I managed to get a really good colour mix with this image, printed it and, again, had the ink run. This time from the bird where I again had too much sand embedded so that it was impossible to remove enough ink. I scrubbed the plate clean of ink, re-inked all the areas around the bird and asked Nichola how I might ink the bird to avoid making another mess. We looked at the plate and it seemed, even after all the cleaning that there was a lot of ink left so I ran the plate through. This image printed well but I didn’t like the colours.
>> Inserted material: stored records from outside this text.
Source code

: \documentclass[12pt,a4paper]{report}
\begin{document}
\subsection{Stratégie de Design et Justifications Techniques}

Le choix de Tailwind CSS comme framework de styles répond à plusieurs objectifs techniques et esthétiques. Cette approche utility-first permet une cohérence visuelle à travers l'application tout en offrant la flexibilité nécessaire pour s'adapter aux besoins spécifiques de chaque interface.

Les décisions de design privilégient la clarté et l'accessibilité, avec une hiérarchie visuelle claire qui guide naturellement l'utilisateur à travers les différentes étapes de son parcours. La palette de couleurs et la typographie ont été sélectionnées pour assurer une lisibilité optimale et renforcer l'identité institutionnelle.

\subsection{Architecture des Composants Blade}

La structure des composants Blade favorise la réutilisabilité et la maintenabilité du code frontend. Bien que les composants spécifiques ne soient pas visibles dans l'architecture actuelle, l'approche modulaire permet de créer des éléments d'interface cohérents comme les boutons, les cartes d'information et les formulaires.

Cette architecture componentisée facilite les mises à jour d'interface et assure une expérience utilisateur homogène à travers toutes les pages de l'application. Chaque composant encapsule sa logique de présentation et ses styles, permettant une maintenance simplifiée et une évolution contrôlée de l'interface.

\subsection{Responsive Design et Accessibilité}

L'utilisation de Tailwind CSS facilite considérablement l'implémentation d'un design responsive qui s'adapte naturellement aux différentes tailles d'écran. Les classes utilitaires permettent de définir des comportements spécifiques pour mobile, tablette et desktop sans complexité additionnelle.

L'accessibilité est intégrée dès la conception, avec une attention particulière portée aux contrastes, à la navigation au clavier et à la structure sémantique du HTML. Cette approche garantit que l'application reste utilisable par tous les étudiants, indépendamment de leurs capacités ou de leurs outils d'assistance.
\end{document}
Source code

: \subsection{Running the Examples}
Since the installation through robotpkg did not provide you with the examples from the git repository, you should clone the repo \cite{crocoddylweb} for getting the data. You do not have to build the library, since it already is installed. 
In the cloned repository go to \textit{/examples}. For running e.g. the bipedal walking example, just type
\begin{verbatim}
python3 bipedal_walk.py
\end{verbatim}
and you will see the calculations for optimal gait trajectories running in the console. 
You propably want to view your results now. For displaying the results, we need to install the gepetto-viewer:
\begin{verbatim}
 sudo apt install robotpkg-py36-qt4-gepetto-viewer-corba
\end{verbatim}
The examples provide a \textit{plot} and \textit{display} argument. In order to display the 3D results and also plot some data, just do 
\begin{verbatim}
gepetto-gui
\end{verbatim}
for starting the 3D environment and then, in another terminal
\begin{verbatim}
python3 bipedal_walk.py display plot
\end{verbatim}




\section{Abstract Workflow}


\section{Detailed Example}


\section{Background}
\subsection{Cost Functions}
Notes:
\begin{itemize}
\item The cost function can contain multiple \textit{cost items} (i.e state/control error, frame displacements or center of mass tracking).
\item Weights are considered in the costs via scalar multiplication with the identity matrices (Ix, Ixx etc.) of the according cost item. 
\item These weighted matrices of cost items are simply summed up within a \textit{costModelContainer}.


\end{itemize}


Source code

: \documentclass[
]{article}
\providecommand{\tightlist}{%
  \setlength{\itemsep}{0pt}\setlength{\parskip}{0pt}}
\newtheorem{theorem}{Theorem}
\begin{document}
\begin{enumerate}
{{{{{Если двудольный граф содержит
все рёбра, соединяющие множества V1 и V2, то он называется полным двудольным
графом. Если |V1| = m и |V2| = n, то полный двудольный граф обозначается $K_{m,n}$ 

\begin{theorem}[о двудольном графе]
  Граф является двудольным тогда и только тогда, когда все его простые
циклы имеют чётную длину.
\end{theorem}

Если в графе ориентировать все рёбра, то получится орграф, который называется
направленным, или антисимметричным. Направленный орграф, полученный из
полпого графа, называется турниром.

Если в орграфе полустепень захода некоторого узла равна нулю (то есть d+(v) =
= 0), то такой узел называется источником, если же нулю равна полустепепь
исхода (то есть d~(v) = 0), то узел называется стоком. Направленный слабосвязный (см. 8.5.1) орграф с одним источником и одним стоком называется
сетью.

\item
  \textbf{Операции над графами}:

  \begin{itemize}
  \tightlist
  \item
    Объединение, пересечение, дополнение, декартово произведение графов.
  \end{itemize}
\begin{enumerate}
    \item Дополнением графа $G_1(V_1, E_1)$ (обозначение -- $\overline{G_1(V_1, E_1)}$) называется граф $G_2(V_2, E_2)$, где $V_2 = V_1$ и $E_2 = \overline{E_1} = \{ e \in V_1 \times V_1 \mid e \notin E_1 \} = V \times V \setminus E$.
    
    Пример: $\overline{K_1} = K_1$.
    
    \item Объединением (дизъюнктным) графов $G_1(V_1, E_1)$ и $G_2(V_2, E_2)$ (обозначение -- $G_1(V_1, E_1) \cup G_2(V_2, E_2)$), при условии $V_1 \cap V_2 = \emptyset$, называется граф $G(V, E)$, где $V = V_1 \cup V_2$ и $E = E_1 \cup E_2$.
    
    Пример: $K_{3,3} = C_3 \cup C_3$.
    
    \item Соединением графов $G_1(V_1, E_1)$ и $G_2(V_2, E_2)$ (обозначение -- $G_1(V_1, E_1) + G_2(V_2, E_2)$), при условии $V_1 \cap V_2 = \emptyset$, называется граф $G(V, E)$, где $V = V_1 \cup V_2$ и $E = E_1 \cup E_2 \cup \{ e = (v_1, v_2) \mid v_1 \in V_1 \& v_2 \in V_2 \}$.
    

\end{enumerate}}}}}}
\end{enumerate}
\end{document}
I spent a long time on the third inking, trying to get the colours to blend and work together. I also rubbed the bird down quite a lot, even using cotton buds to remove ink from in the sand. I was very nervous wen lifting the paper but it turned out pretty good. All the hard work had paid off. Not perfect, but encouraging.

collagraph 2: flight

Overall, I was very pleased with the day, especially with the bird image. I may just have another go at collagraphs!

Not quite Kandinsky

This has been a long time coming. My last session at Sycamore Road with Rod was an abstract affair. He had a printout from a web page showing a Kandinsky painting:

Kandinsky Farbstudie

I had a crack at it, drawing up the squares first then trying to match the colours Kandinsky used and blended. I used only the three primary colours with black and white. When I was finished, both Rod and I decided that the square that looked best was the one I didn’t copy (bottom row, second from right).

squares

I really want to try this again but using only my own feel for the colour to see what happens. Interesting to see if I can repeat the effect of the ‘good square’ and if I can come up with a composition that works across the whole canvas.

Another thought. With acrylics, I can work the squares in stages. Fill each square with the background colour, let it dry, then start the concentric circles. It won’t allow any serendipitous bleed to and from the background but will be interesting to see how integrated the image remains as the circles add their own dynamism and start playing off against each other.